• **Description of the task**
Collect all lines below with the string "liabilities".
(Extracted records)
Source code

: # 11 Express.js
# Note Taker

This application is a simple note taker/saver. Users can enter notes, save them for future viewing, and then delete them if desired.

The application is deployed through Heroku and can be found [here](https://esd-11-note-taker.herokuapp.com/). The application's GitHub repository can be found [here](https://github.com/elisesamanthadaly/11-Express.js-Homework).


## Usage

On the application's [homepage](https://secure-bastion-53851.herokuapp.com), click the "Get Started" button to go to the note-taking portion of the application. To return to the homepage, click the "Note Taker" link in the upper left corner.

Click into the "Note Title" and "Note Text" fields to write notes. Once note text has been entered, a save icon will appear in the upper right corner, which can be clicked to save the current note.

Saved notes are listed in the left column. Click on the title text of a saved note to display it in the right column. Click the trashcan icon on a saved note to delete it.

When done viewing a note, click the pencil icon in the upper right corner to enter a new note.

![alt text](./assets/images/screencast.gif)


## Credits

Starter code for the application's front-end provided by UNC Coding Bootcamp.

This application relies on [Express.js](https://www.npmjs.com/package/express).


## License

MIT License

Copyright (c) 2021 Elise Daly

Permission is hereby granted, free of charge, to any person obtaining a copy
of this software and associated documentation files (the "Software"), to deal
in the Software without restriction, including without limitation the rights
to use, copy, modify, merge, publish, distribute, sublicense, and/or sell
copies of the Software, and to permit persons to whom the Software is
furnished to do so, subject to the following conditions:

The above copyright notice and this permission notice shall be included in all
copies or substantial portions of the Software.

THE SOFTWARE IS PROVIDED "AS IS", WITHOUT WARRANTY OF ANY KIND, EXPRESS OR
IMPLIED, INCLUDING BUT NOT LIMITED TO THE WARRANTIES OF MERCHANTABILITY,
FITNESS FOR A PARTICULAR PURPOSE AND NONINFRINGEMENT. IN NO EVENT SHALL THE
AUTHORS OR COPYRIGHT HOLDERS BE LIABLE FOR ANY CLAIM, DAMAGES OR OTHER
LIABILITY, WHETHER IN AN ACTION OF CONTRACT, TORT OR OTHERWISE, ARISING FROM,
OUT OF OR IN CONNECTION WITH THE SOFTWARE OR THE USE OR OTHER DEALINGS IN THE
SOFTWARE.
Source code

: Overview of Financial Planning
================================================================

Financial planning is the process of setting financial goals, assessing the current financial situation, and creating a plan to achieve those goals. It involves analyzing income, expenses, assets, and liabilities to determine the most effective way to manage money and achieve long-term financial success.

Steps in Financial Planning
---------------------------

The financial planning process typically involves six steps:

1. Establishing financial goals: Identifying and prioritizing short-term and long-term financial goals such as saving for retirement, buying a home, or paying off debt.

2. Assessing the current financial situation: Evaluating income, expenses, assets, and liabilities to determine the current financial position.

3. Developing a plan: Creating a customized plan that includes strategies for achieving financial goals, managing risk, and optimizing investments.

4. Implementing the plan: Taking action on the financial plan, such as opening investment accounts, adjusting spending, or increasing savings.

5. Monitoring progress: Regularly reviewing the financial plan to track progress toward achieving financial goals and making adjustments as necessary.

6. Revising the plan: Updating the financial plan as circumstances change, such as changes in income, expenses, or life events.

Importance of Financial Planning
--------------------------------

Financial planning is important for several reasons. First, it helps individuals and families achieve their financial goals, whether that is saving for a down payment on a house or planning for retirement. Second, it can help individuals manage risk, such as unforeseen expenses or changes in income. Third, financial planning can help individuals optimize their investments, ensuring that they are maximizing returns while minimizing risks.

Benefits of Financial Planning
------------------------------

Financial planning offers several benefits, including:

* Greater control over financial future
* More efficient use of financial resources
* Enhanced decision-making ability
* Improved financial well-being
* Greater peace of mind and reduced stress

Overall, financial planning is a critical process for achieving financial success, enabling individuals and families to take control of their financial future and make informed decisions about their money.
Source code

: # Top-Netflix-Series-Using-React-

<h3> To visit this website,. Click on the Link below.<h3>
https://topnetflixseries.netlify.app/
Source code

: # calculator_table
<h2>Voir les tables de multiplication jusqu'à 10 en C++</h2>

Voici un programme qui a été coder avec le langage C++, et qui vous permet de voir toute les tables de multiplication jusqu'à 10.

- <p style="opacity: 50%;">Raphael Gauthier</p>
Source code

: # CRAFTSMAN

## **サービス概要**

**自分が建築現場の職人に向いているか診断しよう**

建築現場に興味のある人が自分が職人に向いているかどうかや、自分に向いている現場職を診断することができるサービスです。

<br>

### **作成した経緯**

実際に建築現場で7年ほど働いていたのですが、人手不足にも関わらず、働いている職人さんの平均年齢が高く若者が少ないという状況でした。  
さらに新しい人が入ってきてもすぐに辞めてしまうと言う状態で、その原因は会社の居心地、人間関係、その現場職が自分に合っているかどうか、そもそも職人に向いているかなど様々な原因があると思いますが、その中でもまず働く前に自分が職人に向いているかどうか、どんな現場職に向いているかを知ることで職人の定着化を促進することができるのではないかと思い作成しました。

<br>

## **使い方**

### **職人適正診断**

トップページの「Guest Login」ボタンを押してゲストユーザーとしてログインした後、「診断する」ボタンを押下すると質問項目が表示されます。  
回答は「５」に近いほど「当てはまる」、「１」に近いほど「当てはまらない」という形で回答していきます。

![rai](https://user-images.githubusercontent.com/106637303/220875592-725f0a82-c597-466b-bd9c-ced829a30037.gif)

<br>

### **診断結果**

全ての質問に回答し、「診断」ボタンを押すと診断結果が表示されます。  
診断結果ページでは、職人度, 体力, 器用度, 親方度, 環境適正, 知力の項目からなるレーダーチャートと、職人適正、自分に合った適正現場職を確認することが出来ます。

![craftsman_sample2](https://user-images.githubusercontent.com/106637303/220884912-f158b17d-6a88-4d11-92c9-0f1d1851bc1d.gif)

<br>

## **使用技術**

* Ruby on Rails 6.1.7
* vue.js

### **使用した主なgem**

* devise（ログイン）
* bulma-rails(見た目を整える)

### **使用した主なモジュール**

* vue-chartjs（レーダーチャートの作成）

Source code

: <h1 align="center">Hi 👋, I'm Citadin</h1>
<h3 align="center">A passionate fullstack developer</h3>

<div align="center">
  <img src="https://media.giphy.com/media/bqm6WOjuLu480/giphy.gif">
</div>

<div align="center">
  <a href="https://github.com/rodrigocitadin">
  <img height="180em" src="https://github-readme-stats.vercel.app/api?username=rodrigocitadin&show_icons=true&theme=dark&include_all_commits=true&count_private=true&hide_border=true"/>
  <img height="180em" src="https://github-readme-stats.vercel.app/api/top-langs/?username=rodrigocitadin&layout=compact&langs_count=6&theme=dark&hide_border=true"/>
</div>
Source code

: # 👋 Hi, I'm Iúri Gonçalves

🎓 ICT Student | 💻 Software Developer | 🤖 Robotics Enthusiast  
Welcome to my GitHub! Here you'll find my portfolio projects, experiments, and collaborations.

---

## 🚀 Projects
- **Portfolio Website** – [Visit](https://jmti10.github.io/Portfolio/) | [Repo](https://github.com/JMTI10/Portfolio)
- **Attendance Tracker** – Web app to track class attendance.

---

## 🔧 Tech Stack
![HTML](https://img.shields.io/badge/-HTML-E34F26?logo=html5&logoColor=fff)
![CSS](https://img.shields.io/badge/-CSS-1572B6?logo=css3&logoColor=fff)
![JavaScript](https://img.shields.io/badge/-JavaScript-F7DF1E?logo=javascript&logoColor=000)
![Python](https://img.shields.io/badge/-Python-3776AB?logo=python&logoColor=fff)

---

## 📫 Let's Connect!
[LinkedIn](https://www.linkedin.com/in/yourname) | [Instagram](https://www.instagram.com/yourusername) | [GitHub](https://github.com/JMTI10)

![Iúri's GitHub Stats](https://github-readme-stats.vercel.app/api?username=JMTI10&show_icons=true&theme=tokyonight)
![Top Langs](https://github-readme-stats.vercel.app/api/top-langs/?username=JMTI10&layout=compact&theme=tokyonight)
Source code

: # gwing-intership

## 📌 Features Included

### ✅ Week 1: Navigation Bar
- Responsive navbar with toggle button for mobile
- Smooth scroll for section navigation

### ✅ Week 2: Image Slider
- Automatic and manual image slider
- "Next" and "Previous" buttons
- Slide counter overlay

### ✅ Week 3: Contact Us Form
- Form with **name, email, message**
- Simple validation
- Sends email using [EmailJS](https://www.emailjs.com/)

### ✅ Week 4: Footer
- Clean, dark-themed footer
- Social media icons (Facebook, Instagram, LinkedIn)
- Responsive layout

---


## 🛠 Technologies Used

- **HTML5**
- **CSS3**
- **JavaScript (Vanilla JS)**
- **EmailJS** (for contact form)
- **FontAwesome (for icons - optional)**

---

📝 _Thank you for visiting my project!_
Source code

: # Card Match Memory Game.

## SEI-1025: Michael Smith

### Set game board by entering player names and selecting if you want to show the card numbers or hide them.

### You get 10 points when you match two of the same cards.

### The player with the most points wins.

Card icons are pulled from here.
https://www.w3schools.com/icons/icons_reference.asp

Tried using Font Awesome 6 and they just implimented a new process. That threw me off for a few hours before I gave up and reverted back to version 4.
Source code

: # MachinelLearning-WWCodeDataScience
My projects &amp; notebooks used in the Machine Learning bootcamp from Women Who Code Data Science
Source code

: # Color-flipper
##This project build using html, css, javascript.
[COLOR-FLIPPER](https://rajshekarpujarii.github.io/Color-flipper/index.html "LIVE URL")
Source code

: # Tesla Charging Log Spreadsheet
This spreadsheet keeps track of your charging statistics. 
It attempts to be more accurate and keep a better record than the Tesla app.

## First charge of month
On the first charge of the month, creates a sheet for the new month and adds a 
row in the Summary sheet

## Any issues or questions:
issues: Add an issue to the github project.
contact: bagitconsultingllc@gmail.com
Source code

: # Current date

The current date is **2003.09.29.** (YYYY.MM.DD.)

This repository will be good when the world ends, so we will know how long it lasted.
(End Extracted records)
• **Result below**
Financial planning is the process of setting financial goals, assessing the current financial situation, and creating a plan to achieve those goals. It involves analyzing income, expenses, assets, and liabilities to determine the most effective way to manage money and achieve long-term financial success.
2. Assessing the current financial situation: Evaluating income, expenses, assets, and liabilities to determine the current financial position.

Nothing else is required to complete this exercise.